I'm a 17 year old girl and currently a senior in high school who's working on recovery. For a little while now, I've been trying to make general improvements upon my life. Eating a balanced diet, light exercise, and all around trying to remain positive. It worked too, for a while at least. I have found myself in yet another low period. I've not been exercising; I am back to eating constantly (though I've always been at a healthy weight, I just don't feel healthy); and I can feel my depression coming back (I had a rough battle with it last year and had nearly overcome it, but it's partly hereditary and part stress from work, school, and home). I am losing hope and just need to find a way to get back into good habits. Has anyone else gone through this? If so, how did you cope?
I went through those ups and downs a few different times on my road to recovery so you are not alone. What helped me was talkng to people who I knew understood where i was cming from. I also listened to music and got into yoga and meditating on positive issues. Dont lose hope it sounds like you have come soo far! You should feel proud that you have realized you are slipping and are tryiing to get back to where you were. You should be proud that you started the road to recovery because I know it is difficult to do . Stress is present in our everyday lives it is just how you react to it that makes the difference. Music and reading really soothed my mind when I got anxious. Taking a walk and doing hobbies I loved also helped me! Every night before I went to bed ( I still do thiss) I say out loud all the things I am thankful for.. some days there are lots somedays there are only a few but its in those times that you are training your brain to think positively and most importantly (no matter how weird it feels at first) tell yourself in the mirror every morning how beautiful you are inside and out. Stay Strong I have faith you can do it!!!
thanks, great advice.
If you don't try, you'll wonder why<3
Hi aco199! Know youre not alone. Reading your post I thought I wrote it!
How about yoga, aco199?
It's way better to cope with this situation and it will help you in all the way possible from getting you refreshed all the time as well as keep you out of depression through meditation. Actually in life we all are controlled by something which we couldn't see. We do not want to go office and do this and do that. But we all do because we are bound to do. Actually we are controlled by some hidden forces. By the way do not forget that we are the son of God and nothing can ruin us. So be free. Have faith in God. And do yoga and meditation. Try it and you won't regret. Thanks.

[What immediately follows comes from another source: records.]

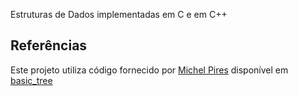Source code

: Estruturas de Dados implementadas em C e em C++

## Referências

Este projeto utiliza código fornecido por [Michel Pires](https://github.com/mpiress) disponível em [basic_tree](https://github.com/mpiress/basic_tree)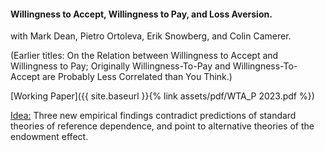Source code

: ---
---

#### Willingness to Accept, Willingness to Pay, and Loss Aversion.
with Mark Dean, Pietro Ortoleva, Erik Snowberg, and Colin Camerer.

(Earlier titles: On the Relation between Willingness to Accept and Willingness to Pay; Originally Willingness-To-Pay and Willingness-To-Accept are Probably Less Correlated than You Think.)

[Working Paper]({{ site.baseurl }}{% link assets/pdf/WTA_P 2023.pdf %})

<ins> Idea:</ins> Three new empirical findings contradict predictions of standard theories of reference dependence, and point to alternative theories of the endowment effect.
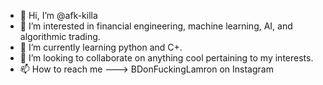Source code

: - 👋 Hi, I’m @afk-killa
- 👀 I’m interested in financial engineering, machine learning, AI, and algorithmic trading.
- 🌱 I’m currently learning python and C+.
- 💞️ I’m looking to collaborate on anything cool pertaining to my interests. 
- 📫 How to reach me ---> BDonFuckingLamron on Instagram

<!---
afk-killa/afk-killa is a ✨ special ✨ repository because its `README.md` (this file) appears on your GitHub profile.
You can click the Preview link to take a look at your changes.
--->
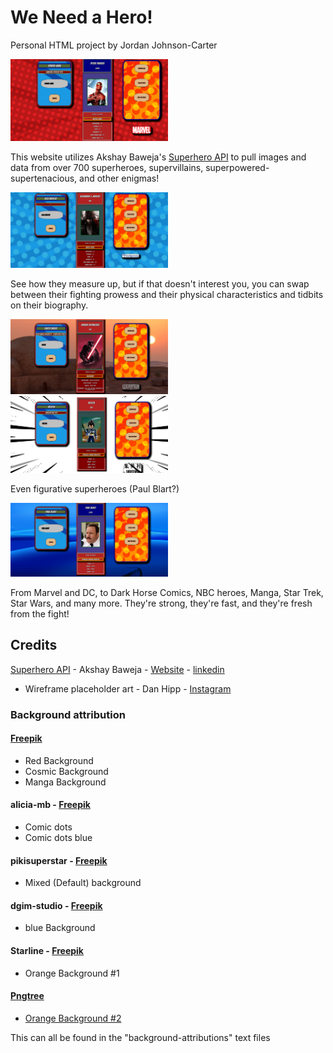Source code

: # We Need a Hero!

Personal HTML project by Jordan Johnson-Carter

<img src="./example-pulls/spider-man-marvel.png" width="50%" height="50%">

This website utilizes Akshay Baweja's [Superhero API](https://superheroapi.com/api/) to pull images and data from over 700 superheroes, supervillains, superpowered- supertenacious, and other enigmas!

<img src="./example-pulls/alex-mercer-prototype.png" width="50%" height="50%">

See how they measure up, but if that doesn't interest you, you can swap between their fighting prowess and their physical characteristics and tidbits on their biography.

<img src="./example-pulls/darth-vader-star-wars.png" width="50%" height="50%">

<img src="./example-pulls/vegeta-dbz.png" width="50%" height="50%">

Even figurative superheroes (Paul Blart?)

<img src="./example-pulls/paul-blart-mall-cop.png" width="50%" height="50%">

From Marvel and DC, to Dark Horse Comics, NBC heroes, Manga, Star Trek, Star Wars, and many more. They're strong, they're fast, and they're fresh from the fight!

## Credits

[Superhero API](https://superheroapi.com/api/) - Akshay Baweja - [Website](https://akshaybaweja.com/) - [linkedin](https://www.linkedin.com/in/akshaybaweja/)
* Wireframe placeholder art - Dan Hipp - [Instagram](https://www.instagram.com/danhipp/)

### Background attribution
#### [Freepik](https://www.freepik.com/author/freepik)
* Red Background 
* Cosmic Background 
* Manga Background 

#### alicia-mb - [Freepik](https://www.freepik.com/author/alicia-mb)
* Comic dots 
* Comic dots blue 

#### pikisuperstar - [Freepik](https://www.freepik.com/author/pikisuperstar)
* Mixed (Default) background
#### dgim-studio - [Freepik](https://www.freepik.com/author/dgim-studio)
* blue Background
#### Starline - [Freepik](https://www.freepik.com/author/starline)
* Orange Background #1 
#### [Pngtree](https://pngtree.com)
* [Orange Background #2](https://pngtree.com/freebackground/pop-style-halftone-background_1442148.html)

This can all be found in the "background-attributions" text files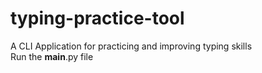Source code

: # typing-practice-tool
A CLI Application for practicing and improving typing skills
<br>
Run the __main__.py file 
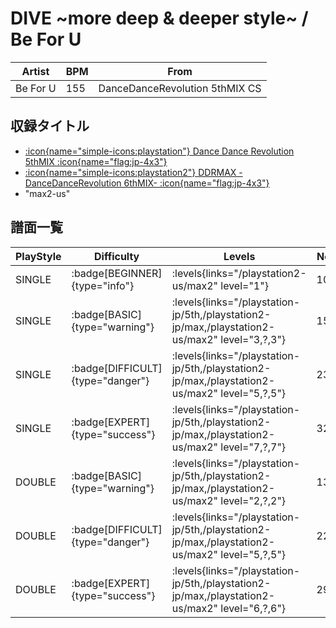 # DIVE \~more deep & deeper style\~ / Be For U

|Artist|BPM|From|
|------|---|----|
|Be For U|155|DanceDanceRevolution 5thMIX CS|

## 収録タイトル

- [:icon{name="simple-icons:playstation"} Dance Dance Revolution 5thMIX :icon{name="flag:jp-4x3"}](/playstation-jp/5th)
- [:icon{name="simple-icons:playstation2"} DDRMAX -DanceDanceRevolution 6thMIX- :icon{name="flag:jp-4x3"}](/playstation2-jp/max)
- "max2-us"

## 譜面一覧

|PlayStyle|Difficulty|Levels|Notes|Movie|
|---------|----------|------|-----|-----|
|SINGLE| :badge[BEGINNER]{type="info"}| :levels{links="/playstation2-us/max2" level="1"}|103/0||
|SINGLE| :badge[BASIC]{type="warning"}| :levels{links="/playstation-jp/5th,/playstation2-jp/max,/playstation2-us/max2" level="3,?,3"}|154/0||
|SINGLE| :badge[DIFFICULT]{type="danger"}| :levels{links="/playstation-jp/5th,/playstation2-jp/max,/playstation2-us/max2" level="5,?,5"}|230/0||
|SINGLE| :badge[EXPERT]{type="success"}| :levels{links="/playstation-jp/5th,/playstation2-jp/max,/playstation2-us/max2" level="7,?,7"}|322/0||
|DOUBLE| :badge[BASIC]{type="warning"}| :levels{links="/playstation-jp/5th,/playstation2-jp/max,/playstation2-us/max2" level="2,?,2"}|137/0||
|DOUBLE| :badge[DIFFICULT]{type="danger"}| :levels{links="/playstation-jp/5th,/playstation2-jp/max,/playstation2-us/max2" level="5,?,5"}|228/0||
|DOUBLE| :badge[EXPERT]{type="success"}| :levels{links="/playstation-jp/5th,/playstation2-jp/max,/playstation2-us/max2" level="6,?,6"}|293/0||
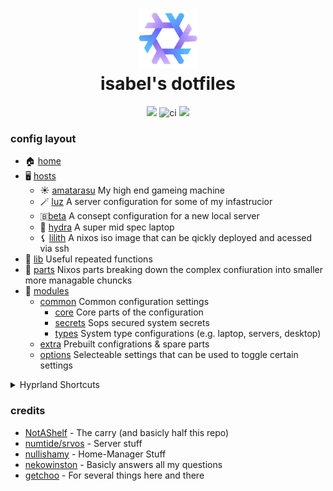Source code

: <div align="center">
<h1>
<img width="96" src="./assets/flake.svg"></img> <br>
  isabel's dotfiles
</h1>
  <img src="https://img.shields.io/github/stars/isabelroses/dotfiles?color=f5c2e7&labelColor=303446&style=for-the-badge&logo=starship&logoColor=f5c2e7">
  <img alt="ci" src="https://img.shields.io/github/actions/workflow/status/isabelroses/dotfiles/check.yml?label=build&color=a6e3a1&labelColor=303446&style=for-the-badge&logo=github&logoColor=a6e3a1" />
  <img src="https://img.shields.io/github/repo-size/isabelroses/dotfiles?color=fab387&labelColor=303446&style=for-the-badge&logo=github&logoColor=fab387">
</div>

### config layout

- 🏠 [home](../home/)
- 🖥️ [hosts](../hosts/)
  - ☀️ [amatarasu](../hosts/amatarasu/) My high end gameing machine
  - 🪄 [luz](../hosts/luz/) A server configuration for some of my infastrucior
  - 🇧[beta](../hosts/beta/) A consept configuration for a new local server
  - 🐉 [hydra](../hosts/hydra/) A super mid spec laptop
  - ⚸ [lilith](../hosts/lilith/) A nixos iso image that can be qickly deployed and acessed via ssh
- 📖 [lib](../lib/) Useful repeated functions
- 🧩 [parts](../parts/) Nixos parts breaking down the complex confiuration into smaller more managable chuncks
- 🔌 [modules](../modules/)
  - [common](../modules/common/) Common configuration settings
    - [core](../modules/common/core/) Core parts of the configuration
    - [secrets](../modules/common/secrets/) Sops secured system secrets
    - [types](../modules/common/types/) System type configurations (e.g. laptop, servers, desktop)
  - [extra](../modules/extra/) Prebuilt configrations & spare parts
  - [options](../modules/common/options/) Selecteable settings that can be used to toggle certain settings

<details>
<summary> Hyprland Shortcuts </summary>

| Shortcut                        | What it does               |
| ------------------------------- | -------------------------- |
| <kbd>SUPER+RETURN</kbd>         | open terminal              |
| <kbd>SUPER+B</kbd>              | open browser               |
| <kbd>SUPER+C</kbd>              | open editor                |
| <kbd>SUPER+O</kbd>              | open notes                 |
| <kbd>SUPER+E</kbd>              | open file manager          |
| <kbd>SUPER+Q</kbd>              | quit                       |
| <kbd>SUPER+D</kbd>              | launcher                   |
| <kbd>SUPER+F</kbd>              | fullscreen                 |
| <kbd>SUPER+[number]</kbd>       | open workspace [number]    |
| <kbd>SUPER+SHIFT+[number]</kbd> | move to workspace [number] |

</details>

### credits

- [NotAShelf](https://github.com/notashelf/nyx) - The carry (and basicly half this repo)
- [numtide/srvos](https://github.com/numtide/srvos) - Server stuff
- [nullishamy](https://github.com/nullishamy/derivation-station) - Home-Manager Stuff
- [nekowinston](https://github.com/nekowinston/dotfiles) - Basicly answers all my questions
- [getchoo](https://github.com/getchoo) - For several things here and there
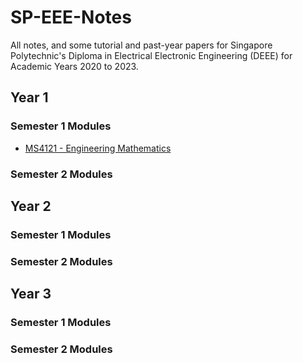 # SP-EEE-Notes
All notes, and some tutorial and past-year papers for Singapore Polytechnic's Diploma in Electrical Electronic Engineering (DEEE) for Academic Years 2020 to 2023.

## Year 1
### Semester 1 Modules
- [MS4121 - Engineering Mathematics](ACG)
### Semester 2 Modules

## Year 2
### Semester 1 Modules
### Semester 2 Modules

## Year 3
### Semester 1 Modules
### Semester 2 Modules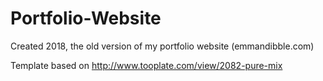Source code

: # Portfolio-Website
Created 2018, the old version of my portfolio website (emmandibble.com)

Template based on http://www.tooplate.com/view/2082-pure-mix
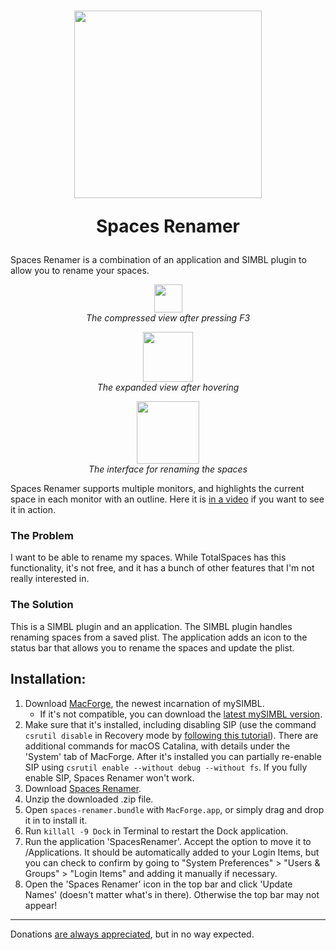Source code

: <h1 align="center">
  <img src="/SpacesRenamer/Assets.xcassets/AppIcon.appiconset/Icon-1.png?raw=true" height="300" alt=""/>
  <p align="center">Spaces Renamer</p>
</h1>

Spaces Renamer is a combination of an application and SIMBL plugin to allow you to rename your spaces.

<p align="center">
  <img src="smallView.jpg" height="45" ><br>
  <i>The compressed view after pressing F3</i>
</p>

<p align="center">
  <img src="largeView.jpg" height="80" ><br>
  <i>The expanded view after hovering</i>
</p>

<p align="center">
  <img src="renameView.jpg" height="100" ><br>
  <i>The interface for renaming the spaces</i>
</p>

Spaces Renamer supports multiple monitors, and highlights the current space in each monitor with an outline.  Here it is [in a video](https://vimeo.com/264878100) if you want to see it in action.

### The Problem
I want to be able to rename my spaces.  While TotalSpaces has this functionality, it's not free, and it has a bunch of other features that I'm not really interested in.

### The Solution
This is a SIMBL plugin and an application.  The SIMBL plugin handles renaming spaces from a saved plist.  The application adds an icon to the status bar that allows you to rename the spaces and update the plist.

## Installation:
<ol>
  <li>Download <a href="https://www.macenhance.com/macforge?macforge://github.com/w0lfschild/macplugins/raw/master/com.alexbeals.SpacesRenamer">MacForge</a>, the newest incarnation of mySIMBL.
    <ul><li>If it's not compatible, you can download the <a href="https://github.com/w0lfschild/mySIMBL/releases/latest">latest mySIMBL version</a>.</li></ul>
  </li>
  <li>
    Make sure that it's installed, including disabling SIP (use the command <code>csrutil disable</code> in Recovery mode by <a href="https://www.imore.com/how-turn-system-integrity-protection-macos">following this tutorial</a>).  There are additional commands for macOS Catalina, with details under the 'System' tab of MacForge.  After it's installed you can partially re-enable SIP using <code>csrutil enable --without debug --without fs</code>. If you fully enable SIP, Spaces Renamer won't work.
  </li>
  <li>
    Download <a href="https://github.com/dado3212/spaces-renamer/raw/master/build/spaces-renamer.zip">Spaces Renamer</a>.
  </li>
  <li>
    Unzip the downloaded .zip file.
  </li>
  <li>
    Open <code>spaces-renamer.bundle</code> with <code>MacForge.app</code>, or simply drag and drop it in to install it.
  </li>
  <li>
    Run <code>killall -9 Dock</code> in Terminal to restart the Dock application.
  </li>
  <li>
    Run the application 'SpacesRenamer'.  Accept the option to move it to /Applications.  It should be automatically added to your Login Items, but you can check to confirm by going to "System Preferences" > "Users & Groups" > "Login Items" and adding it manually if necessary.
  </li>
  <li>
    Open the 'Spaces Renamer' icon in the top bar and click 'Update Names' (doesn't matter what's in there).  Otherwise the top bar may not appear!
  </li>
  </ol>

--- 

Donations [are always appreciated](https://www.paypal.com/paypalme2/AlexBeals), but in no way expected.
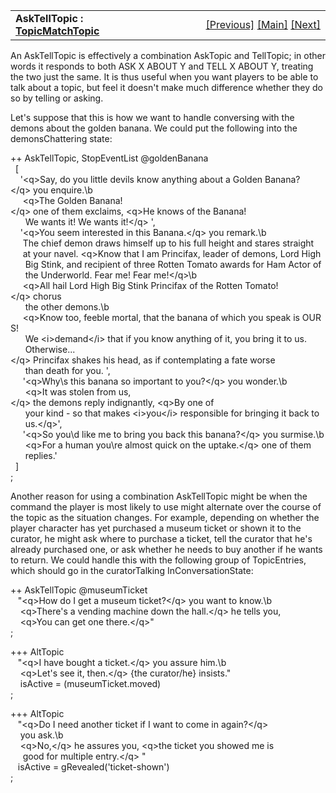 ---
---
<table width="100%" data-border="0" data-cellspacing="0"
data-cellpadding="3" data-bgcolor="#C0C0C0">
<colgroup>
<col style="width: 50%" />
<col style="width: 50%" />
</colgroup>
<tbody>
<tr>
<td style="text-align: left;"><strong>AskTellTopic : <a
href="topicentry.html">TopicMatchTopic</a><br />
</strong></td>
<td style="text-align: right;"><a href="telltopic.html">[Previous]</a> <a
href="generalintroduction.html">[Main]</a> <a
href="askfortopic.html">[Next]</a></td>
</tr>
</tbody>
</table>

  
An AskTellTopic is effectively a combination AskTopic and TellTopic; in
other words it responds to both ASK X ABOUT Y and TELL X ABOUT Y,
treating the two just the same. It is thus useful when you want players
to be able to talk about a topic, but feel it doesn't make much
difference whether they do so by telling or asking.  
  
Let's suppose that this is how we want to handle conversing with the
demons about the golden banana. We could put the following into the
demonsChattering state:  
  
++ AskTellTopic, StopEventList @goldenBanana  
  \[  
    '\<q\>Say, do you little devils know anything about a Golden Banana?\</q\> you enquire.\b  
     \<q\>The Golden Banana!\</q\> one of them exclaims, \<q\>He knows of the Banana!   
      We wants it! We wants it!\</q\> ',  
    '\<q\>You seem interested in this Banana.\</q\> you remark.\b  
     The chief demon draws himself up to his full height and stares straight  
     at your navel. \<q\>Know that I am Princifax, leader of demons, Lord High  
      Big Stink, and recipient of three Rotten Tomato awards for Ham Actor of   
      the Underworld. Fear me! Fear me!\</q\>\b  
     \<q\>All hail Lord High Big Stink Princifax of the Rotten Tomato!\</q\> chorus  
      the other demons.\b  
     \<q\>Know too, feeble mortal, that the banana of which you speak is OURS!   
      We \<i\>demand\</i\> that if you know anything of it, you bring it to us.  
      Otherwise...\</q\> Princifax shakes his head, as if contemplating a fate worse  
      than death for you. ',  
     '\<q\>Why\\s this banana so important to you?\</q\> you wonder.\b  
      \<q\>It was stolen from us,\</q\> the demons reply indignantly, \<q\>By one of  
      your kind - so that makes \<i\>you\</i\> responsible for bringing it back to  
      us.\</q\>',  
     '\<q\>So you\\d like me to bring you back this banana?\</q\> you surmise.\b  
      \<q\>For a human you\\re almost quick on the uptake.\</q\> one of them  
      replies.'      
  \]  
;  
  
Another reason for using a combination AskTellTopic might be when the
command the player is most likely to use might alternate over the course
of the topic as the situation changes. For example, depending on whether
the player character has yet purchased a museum ticket or shown it to
the curator, he might ask where to purchase a ticket, tell the curator
that he's already purchased one, or ask whether he needs to buy another
if he wants to return. We could handle this with the following group of
TopicEntries, which should go in the curatorTalking
InConversationState:  
  
++ AskTellTopic @museumTicket  
   "\<q\>How do I get a museum ticket?\</q\> you want to know.\b  
    \<q\>There's a vending machine down the hall.\</q\> he tells you,  
    \<q\>You can get one there.\</q\>"  
;  
  
+++ AltTopic  
   "\<q\>I have bought a ticket.\</q\> you assure him.\b  
    \<q\>Let's see it, then.\</q\> {the curator/he} insists."  
    isActive = (museumTicket.moved)  
;  
  
+++ AltTopic  
   "\<q\>Do I need another ticket if I want to come in again?\</q\>  
    you ask.\b  
    \<q\>No,\</q\> he assures you, \<q\>the ticket you showed me is  
     good for multiple entry.\</q\> "  
   isActive = gRevealed('ticket-shown')    
;  
  
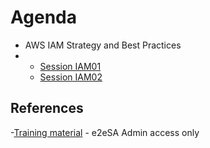 
# Agenda

- AWS IAM Strategy and Best Practices
- - [Session IAM01](https://github.com/e2eSolutionArchitect/academy/blob/main/masterclass/aws/series/session01.md)
  - [Session IAM02](https://github.com/e2eSolutionArchitect/academy/blob/main/masterclass/aws/series/session02.md)

## References
-[Training material](https://github.com/e2eSolutionArchitect/academy-training-contents/tree/main/masterclass/aws/series) - e2eSA Admin access only
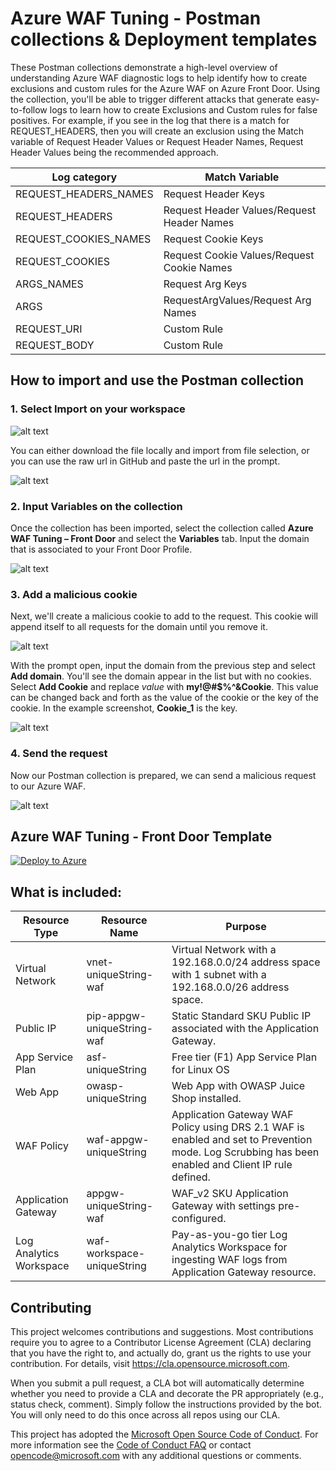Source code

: # Azure WAF Tuning - Postman collections & Deployment templates

These Postman collections demonstrate a high-level overview of understanding Azure WAF diagnostic logs to help identify how to create exclusions and custom rules for the Azure WAF on Azure Front Door. Using the collection, you'll be able to trigger different attacks that generate easy-to-follow logs to learn how to create Exclusions and Custom rules for false positives. For example, if you see in the log that there is a match for REQUEST_HEADERS, then you will create an exclusion using the Match variable of Request Header Values or Request Header Names, Request Header Values being the recommended approach.

| Log category | Match Variable |
|--------------|--------------------|
| REQUEST_HEADERS_NAMES | Request Header Keys |
| REQUEST_HEADERS | Request Header Values/Request Header Names |
| REQUEST_COOKIES_NAMES | Request Cookie Keys |
| REQUEST_COOKIES | Request Cookie Values/Request Cookie Names |
| ARGS_NAMES | Request Arg Keys |
| ARGS | RequestArgValues/Request Arg Names |
| REQUEST_URI | Custom Rule |
| REQUEST_BODY | Custom Rule |


## How to import and use the Postman collection

### 1. Select Import on your workspace

![alt text](https://github.com/Azure/Azure-Network-Security/blob/master/Azure%20WAF/Postman%20-%20Collections%20for%20Azure%20WAF/Images/Postman-Import.png?raw=true "Import")

You can either download the file locally and import from file selection, or you can use the raw url in GitHub and paste the url in the prompt.

![alt text](https://github.com/Azure/Azure-Network-Security/blob/master/Azure%20WAF/Postman%20-%20Collections%20for%20Azure%20WAF/Images/Postman-Import-Step.png?raw=true "Import Step")

### 2. Input Variables on the collection
Once the collection has been imported, select the collection called **Azure WAF Tuning – Front Door** and select the **Variables** tab. Input the domain that is associated to your Front Door Profile.

![alt text](https://github.com/Azure/Azure-Network-Security/blob/master/Azure%20WAF/Postman%20-%20Collections%20for%20Azure%20WAF/Images/Postman-DomainVariable.png?raw=true "Variables")

### 3. Add a malicious cookie
Next, we'll create a malicious cookie to add to the request. This cookie will append itself to all requests for the domain until you remove it. 

![alt text](https://github.com/Azure/Azure-Network-Security/blob/master/Azure%20WAF/Postman%20-%20Collections%20for%20Azure%20WAF/Images/Postman-Cookie.png?raw=true "Cookie")

With the prompt open, input the domain from the previous step and select **Add domain**. You'll see the domain appear in the list but with no cookies. Select **Add Cookie** and replace *value* with **my!@#$%^&Cookie**. This value can be changed back and forth as the value of the cookie or the key of the cookie. In the example screenshot, **Cookie_1** is the key.

![alt text](https://github.com/Azure/Azure-Network-Security/blob/master/Azure%20WAF/Postman%20-%20Collections%20for%20Azure%20WAF/Images/Postman-Cookie-Value.png?raw=true "Cookie Add")

### 4. Send the request
Now our Postman collection is prepared, we can send a malicious request to our Azure WAF.

![alt text](https://github.com/Azure/Azure-Network-Security/blob/master/Azure%20WAF/Postman%20-%20Collections%20for%20Azure%20WAF/Images/Postman-RequestSent.png?raw=true "Request")


## Azure WAF Tuning - Front Door Template
[![Deploy to Azure](https://aka.ms/deploytoazurebutton)](https://portal.azure.com/#create/Microsoft.Template/uri/https%3A%2F%2Fraw.githubusercontent.com%2FAzure%2FAzure-Network-Security%2Fmaster%2FAzure%2520WAF%2FPostman%2520-%2520Collections%2520for%2520Azure%2520WAF%2FSensitive%2520Data%2FLab%2520Templates%2FAzureWAF-SensitiveData-ARM.json)

## What is included:

| Resource Type | Resource Name | Purpose |
|---------------|---------------|---------|
| Virtual Network |  vnet-uniqueString-waf | Virtual Network with a 192.168.0.0/24 address space with 1 subnet with a 192.168.0.0/26 address space. |
| Public IP |  pip-appgw-uniqueString-waf | Static Standard SKU Public IP associated with the Application Gateway. |
| App Service Plan |  asf-uniqueString | Free tier (F1) App Service Plan for Linux OS |
| Web App |  owasp-uniqueString | Web App with OWASP Juice Shop installed. |
| WAF Policy |  waf-appgw-uniqueString | Application Gateway WAF Policy using DRS 2.1 WAF is enabled and set to Prevention mode. Log Scrubbing has been enabled and Client IP rule defined. |
| Application Gateway | appgw-uniqueString-waf | WAF_v2 SKU Application Gateway with settings pre-configured. |
| Log Analytics Workspace | waf-workspace-uniqueString | Pay-as-you-go tier Log Analytics Workspace for ingesting WAF logs from Application Gateway resource. |

## Contributing

This project welcomes contributions and suggestions.  Most contributions require you to agree to a
Contributor License Agreement (CLA) declaring that you have the right to, and actually do, grant us
the rights to use your contribution. For details, visit https://cla.opensource.microsoft.com.

When you submit a pull request, a CLA bot will automatically determine whether you need to provide
a CLA and decorate the PR appropriately (e.g., status check, comment). Simply follow the instructions
provided by the bot. You will only need to do this once across all repos using our CLA.

This project has adopted the [Microsoft Open Source Code of Conduct](https://opensource.microsoft.com/codeofconduct/).
For more information see the [Code of Conduct FAQ](https://opensource.microsoft.com/codeofconduct/faq/) or
contact [opencode@microsoft.com](mailto:opencode@microsoft.com) with any additional questions or comments.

I know how you feel. I am in the same situation. I have been recovering for a year and a half, and recently things just got harder. I started restricting again. My entourage noticed, and there was a big dispute. They said I didn't want to recover. I do. I wan to live free from AN, but at times being skinny just seems the only way out of depression and self-doubt.
I have decided though to try harder and make it. I hate gaining and I hate having to eat more than I would feel comfortable. That is why I am here. I will do what I have to do, but I need support. In my daily life there is no one who has had AN. So just being here and being able to discuss with people who know - it already gives me more hope.
Take one day at a time. When the bad moment or the bad AN voice haunts you, take action immediately. Find whatever gives you even just a tiny bit of motivation. Remember that you are not alone and that many people are struggling and the ones who beat AN are the real heroes! Let's be heroes. We never wanted AN in our lives. It is not our fault. But it is our weakness and we have to kick it out! Love 'ya fellow fighter!